Descrizione
148x210h mm, 172 pp., ill.
Non è un diario personale, non è un libro di storia minore, forse non è nemmeno un elenco di ricordi arresisi ai rimpianti o alle nostalgie che prima o poi lo affliggeranno.
Oppure è tutto questo insieme.
Fin dal primo racconto cogliamo che si tratta di un inno a quella gente a cui lo stesso autore ritiene di dovere la propria formazione; a quella generazione che non ha mai creato mostri. E quindi la vita contadina e i prodromi delle attività industriali, bagliori di infanzia e di guerra, riti religiosi e sociali attraverso aneddoti e proprie emozioni. Gli amici e le amiche e i loro giochi. La loro comune passione per il teatro e lo “sbarco” in città che, seppure distante solo sei chilometri, proponeva un mondo tutto diverso. Poi personaggi umili, modesti, creativi, scherzosi, arguti: come quelli dei soprannomi, quelli del secondo racconto (Maravija e U Marescallu) e del terzo (Gujermone de Trivellu).
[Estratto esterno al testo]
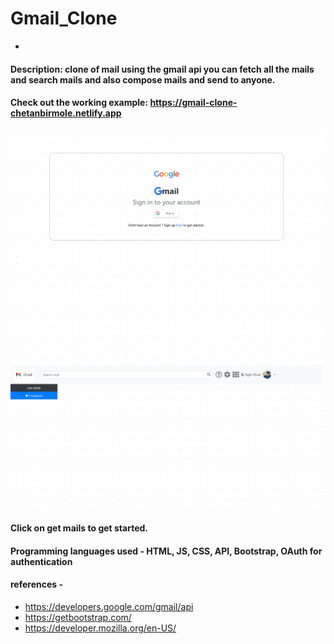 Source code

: # Gmail_Clone
-
#### Description: clone of mail using the gmail api you can fetch all the mails and search mails and also compose mails and send to anyone.

#### Check out the working example: https://gmail-clone-chetanbirmole.netlify.app

![Image 1](https://github.com/chetas11/Gmail_Clone/blob/master/Screenshot_2020-12-09%20Mail.png)
![Image 2](https://github.com/chetas11/Gmail_Clone/blob/master/Screenshot_2020-12-09%20Mail(1).png)

#### Click on get mails to get started.

#### Programming languages used - HTML, JS, CSS, API, Bootstrap, OAuth for authentication

#### references - 
- https://developers.google.com/gmail/api
- https://getbootstrap.com/
- https://developer.mozilla.org/en-US/
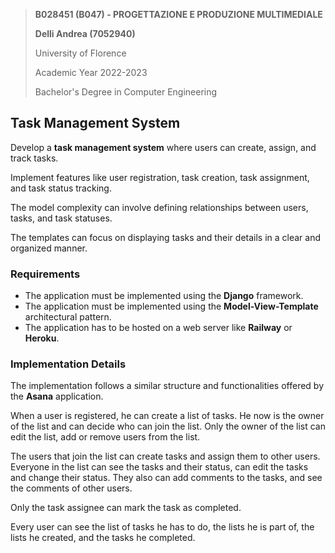 > **B028451 (B047) - PROGETTAZIONE E PRODUZIONE MULTIMEDIALE**
>
> **Delli Andrea (7052940)**
>
> University of Florence
>
> Academic Year 2022-2023
>
> Bachelor's Degree in Computer Engineering

## Task Management System

Develop a **task management system** where users can create, assign, and track tasks.

Implement features like user registration, task creation, task assignment, and task status tracking.

The model complexity can involve defining relationships between users, tasks, and task statuses.

The templates can focus on displaying tasks and their details in a clear and organized manner.

### Requirements

- The application must be implemented using the **Django** framework.
- The application must be implemented using the **Model-View-Template** architectural pattern.
- The application has to be hosted on a web server like **Railway** or **Heroku**.

### Implementation Details

The implementation follows a similar structure and functionalities offered by the **Asana** application.

When a user is registered, he can create a list of tasks. He now is the owner of the list and can decide who can join
the list.
Only the owner of the list can edit the list, add or remove users from the list.

The users that join the list can create tasks and assign them to other users.
Everyone in the list can see the tasks and their status, can edit the tasks and change their status.
They also can add comments to the tasks, and see the comments of other users.

Only the task assignee can mark the task as completed.

Every user can see the list of tasks he has to do, the lists he is part of, the lists he created, and the tasks he
completed. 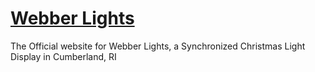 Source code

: # [Webber Lights](https://webberlights.com)

The Official website for Webber Lights, a Synchronized Christmas Light Display in Cumberland, RI
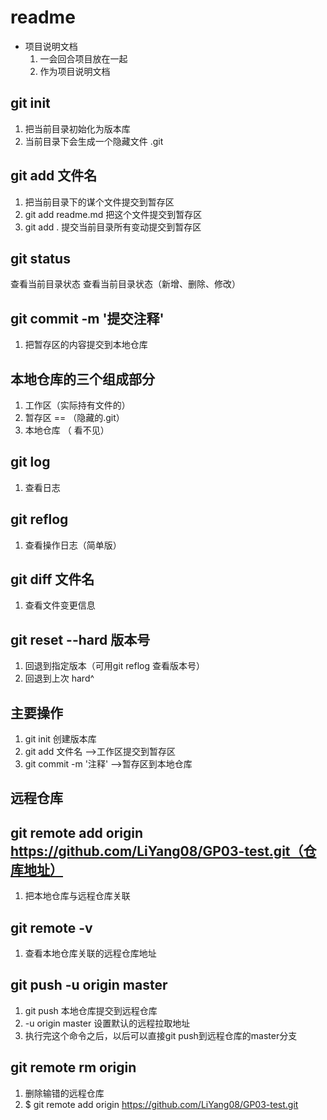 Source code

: # readme
+ 项目说明文档
    1. 一会回合项目放在一起
    2. 作为项目说明文档
    
## git init
1. 把当前目录初始化为版本库
2. 当前目录下会生成一个隐藏文件 .git

## git add 文件名
1. 把当前目录下的谋个文件提交到暂存区
2. git add readme.md 把这个文件提交到暂存区
3. git add . 提交当前目录所有变动提交到暂存区

## git status
查看当前目录状态
查看当前目录状态（新增、删除、修改）

## git commit -m '提交注释'
1. 把暂存区的内容提交到本地仓库

## 本地仓库的三个组成部分
1. 工作区（实际持有文件的）
2. 暂存区  == （隐藏的.git）
3. 本地仓库 （ 看不见）

## git log
1. 查看日志

## git reflog
1. 查看操作日志（简单版）

## git diff 文件名
1. 查看文件变更信息

## git reset --hard 版本号
1. 回退到指定版本（可用git reflog 查看版本号）
2. 回退到上次 hard^

## 主要操作
1. git init 创建版本库
2. git add 文件名  -->工作区提交到暂存区
3. git commit -m '注释' -->暂存区到本地仓库  

## 远程仓库

## git remote add origin https://github.com/LiYang08/GP03-test.git（仓库地址）
1. 把本地仓库与远程仓库关联

## git remote -v 
1. 查看本地仓库关联的远程仓库地址

## git push -u origin master
1. git push 本地仓库提交到远程仓库
2. -u origin master 设置默认的远程拉取地址
3. 执行完这个命令之后，以后可以直接git push到远程仓库的master分支

## git remote rm origin 
1. 删除输错的远程仓库
2. $ git remote add origin https://github.com/LiYang08/GP03-test.git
Infine, il quarto racconto “Ma perché proprio a me”: la storia dei misteri e dell’occhiaticciu e delle fatture. Qualcosa di più personale che prelude (come ci dice egli stesso) al terzo libro già in fase di completamento.
Di tutto ciò ne avremo chiara contezza nell’ultima poesia che, se fosse stata posta all’inizio, avrebbe cambiato completamente l’approccio alla lettura di tutto il resto, evidenziando una fatica psicologica e una sofferenza che avrebbero chiamato in causa uno specialista.